最初のお手紙くださりありがとうございます。
好きなお店がなくなってしまうことはとても悲しいことですね。だからこそ、その時々の食事をしっかり楽しみたいなと改めて思いました。
店主の牡蠣や穴子、食材へのこだわりを感じれたのはとても良いことだと思います。牡蠣や海苔をのせたそばや穴子をのせたそばを食べたことがないのでとてもそそられてしまいました。何より、再びお店を訪れてそばを堪能することに食へのつきないアヤモさんの貪欲さを感じます。
立ち食いそば屋という狭くてカウンターしかない空間だからこそ、そばに集中できるというのはとても興味深いですね。特にそばやラーメンといった時間が経つと麺がつゆをすって味が落ちてしまう食べものは何はともあれ食べものに向き合わなければということを思い起こしくれるのだなと思います。立ち食いそば屋は食べることにより特化した空間なのだと改めて感じました。
ぜひ、『田そば』が新店舗を構えた時はご一緒したいです。いつか『田そば』の牡蠣トッピングそばと出会えることを願っています。
京都では、立ち食いそばやあまり見かけません。関西で有名な『都そば』は京都駅から離れた場所にあります。京都駅中に立ち食いそば屋が数店舗あり、たまに無性にしょっぱいものを食べたいときは帰りがけにそばをすすります。
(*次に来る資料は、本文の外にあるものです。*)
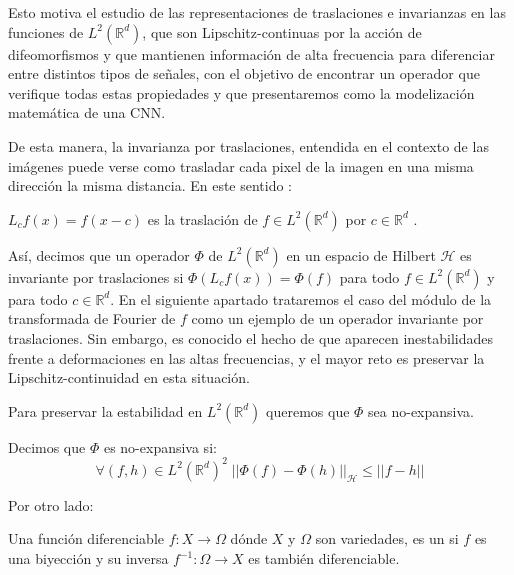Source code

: \medskip


\noindent Esto motiva el estudio de las representaciones de traslaciones e invarianzas en las funciones de $L^2(\mathbb{R}^d)$, que son Lipschitz-continuas por la acción de difeomorfismos y que mantienen información de alta frecuencia para diferenciar entre distintos tipos de señales, con el objetivo de encontrar un operador que verifique todas estas propiedades y que presentaremos como la modelización matemática de una CNN.

\medskip

\noindent De esta manera, la invarianza por traslaciones, entendida en el contexto de las imágenes puede verse como trasladar cada pixel de la imagen en una misma dirección la misma distancia. En este sentido : 

\begin{definicion}
$L_cf(x)=f(x-c)$ es la traslación de $f \in L^2(\mathbb{R}^d)$ por $c \in \mathbb{R}^d$ .
\end{definicion}

\noindent Así, decimos que un operador $\Phi$ de  $L^2(\mathbb{R}^d)$ en un espacio de Hilbert $\mathcal{H}$ es invariante por traslaciones si $\Phi(L_cf(x))=\Phi(f)$ para todo $f \in L^2(\mathbb{R}^d)$ y para todo $c \in \mathbb{R}^d$. En el siguiente apartado trataremos el caso del módulo de la transformada de Fourier de $f$ como un ejemplo de un operador invariante por traslaciones. Sin embargo, es conocido el hecho de que aparecen inestabilidades frente a deformaciones en las altas frecuencias, y el mayor reto es preservar la Lipschitz-continuidad en esta situación.

\medskip

\noindent Para preservar la estabilidad en $L^2(\mathbb{R}^d)$ queremos que $\Phi$ sea no-expansiva. 

\begin{definicion}
Decimos que $\Phi$ es no-expansiva si: 
$$\forall (f,h) \in L^2(\mathbb{R}^d)^2 \; || \Phi(f)-\Phi(h)||_\mathcal{H} \leq ||f-h||$$
\end{definicion}

\noindent Por otro lado: 


\begin{definicion}
  Una función diferenciable $f: X \rightarrow \Omega$ dónde $X$ y $\Omega$ son variedades, es un  si $f$ es una biyección y su inversa $f^{-1}:\Omega \rightarrow X$ es también diferenciable. 
\end{definicion}


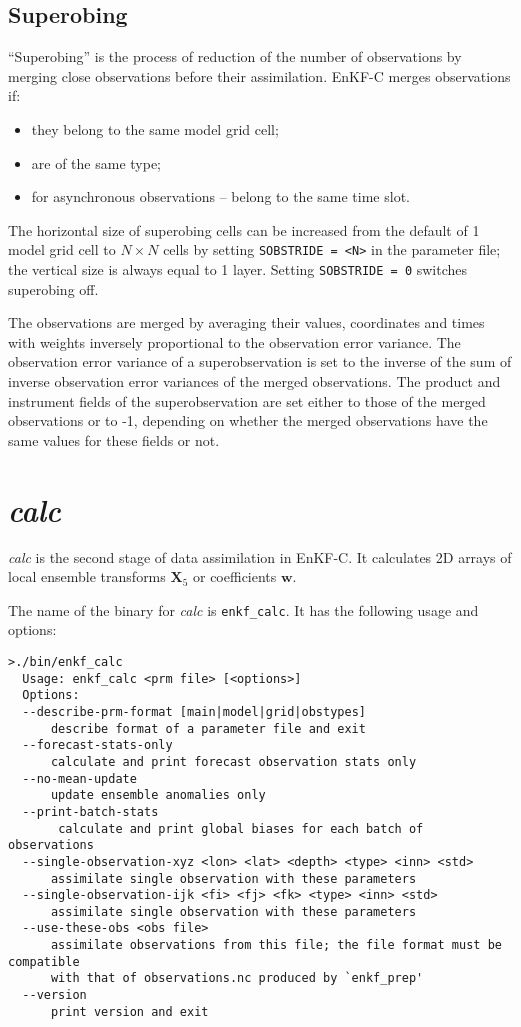 \documentclass[11pt]{report}
\newcommand{\mb} {\mathbf}
\begin{document}
\subsection{Superobing}

``Superobing'' is the process of reduction of the number of observations by merging close observations before their assimilation.
EnKF-C merges observations if:
\begin{itemize}
\item they belong to the same model grid cell;
\item are of the same type;
\item for asynchronous observations -- belong to the same time slot.
\end{itemize}
The horizontal size of superobing cells can be increased from the default of 1 model grid cell to $N \times N$ cells by setting \verb|SOBSTRIDE = <N>| in the parameter file; the vertical size is always equal to 1 layer.
Setting \verb|SOBSTRIDE = 0| switches superobing off.

The observations are merged by averaging their values, coordinates and times with weights inversely proportional to the observation error variance.
The observation error variance of a superobservation is set to the inverse of the sum of inverse observation error variances of the merged observations.
The product and instrument fields of the superobservation are set either to those of the merged observations or to -1, depending on whether the merged observations have the same values for these fields or not.

\section{\emph{calc}}

\emph{calc} is the second stage of data assimilation in EnKF-C.
It calculates 2D arrays of local ensemble transforms $\mb X_5$ or coefficients $\mb w$.

The name of the binary for \emph{calc} is \verb|enkf_calc|.
It has the following usage and options:
\begin{Verbatim}[frame=single,fontsize=\footnotesize]
>./bin/enkf_calc 
  Usage: enkf_calc <prm file> [<options>]
  Options:
  --describe-prm-format [main|model|grid|obstypes]
      describe format of a parameter file and exit
  --forecast-stats-only
      calculate and print forecast observation stats only
  --no-mean-update
      update ensemble anomalies only
  --print-batch-stats
       calculate and print global biases for each batch of observations
  --single-observation-xyz <lon> <lat> <depth> <type> <inn> <std>
      assimilate single observation with these parameters
  --single-observation-ijk <fi> <fj> <fk> <type> <inn> <std>
      assimilate single observation with these parameters
  --use-these-obs <obs file>
      assimilate observations from this file; the file format must be compatible
      with that of observations.nc produced by `enkf_prep'
  --version
      print version and exit
\end{Verbatim}
\end{document}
さっと食べれるものといえばテイクアウトして気軽に食べれるものがありますね。私は、散歩をしたりランニングをしたり、自転車でぶらりとするとき気になるお店やお気に入りのお店でテイクアウトをして、そのまま食べることをよくしています。出来立てのものや時間が経つ前に外で食べたいと思ってしまうんです。それは、立ち食いそばをその場でさっと食べる感覚に近いと思います。やはり、出来立てや美味しい時に食べたいのです。
東京の立ち食いそばといえば定番のトッピングとしてコロッケがありますよね。美味しそうな立ち食いそばを見てコロッケを思い出しので、今回は『味のタテハラ』のコロッケを紹介したいと思います。



『味のタテハラ』は京都市南区、京都駅八条口を出て西に徒歩10分程度歩いたところにあるお肉屋さんです。このお店はショーケースの中に精肉や衣をつけられた揚げ物が美味しそうに並べられています。コロッケだけじゃなく、春巻きやソーセージ、ハンバーグなど種類がとても豊富なんです。訪れた時はあれもたべたいし、これも食べたいとそそられる空間です。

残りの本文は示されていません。